§ THE TASK
Pick out each line in these entries that contains the string "https".

Plain-text document sources
════════

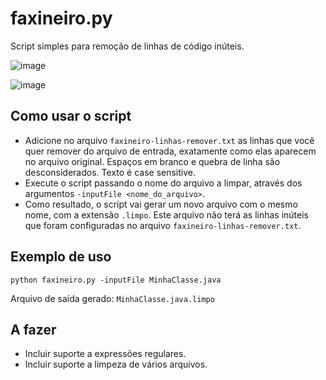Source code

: # faxineiro.py
Script simples para remoção de linhas de código inúteis.

![image](https://github.com/kl0ck/faxineiro.py/assets/12021775/4c64e9c7-a037-4799-a187-43be21d731b2)

![image](https://github.com/kl0ck/faxineiro.py/assets/12021775/119b5f18-17fa-4e02-854c-6694d8f534f1)

## Como usar o script
- Adicione no arquivo `faxineiro-linhas-remover.txt` as linhas que você quer remover do arquivo de entrada, exatamente como elas aparecem no arquivo original. Espaços em branco e quebra de linha são desconsiderados. Texto é case sensitive.
- Execute o script passando o nome do arquivo a limpar, através dos argumentos `-inputFile <nome_do_arquivo>`.
- Como resultado, o script vai gerar um novo arquivo com o mesmo nome, com a extensão `.limpo`. Este arquivo não terá as linhas inúteis que foram configuradas no arquivo `faxineiro-linhas-remover.txt`.

## Exemplo de uso
`python faxineiro.py -inputFile MinhaClasse.java`

Arquivo de saída gerado: `MinhaClasse.java.limpo`

## A fazer
- Incluir suporte a expressões regulares.
- Incluir suporte a limpeza de vários arquivos.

════════

§ YOUR SOLUTION
![image](https://github.com/kl0ck/faxineiro.py/assets/12021775/4c64e9c7-a037-4799-a187-43be21d731b2)
![image](https://github.com/kl0ck/faxineiro.py/assets/12021775/119b5f18-17fa-4e02-854c-6694d8f534f1)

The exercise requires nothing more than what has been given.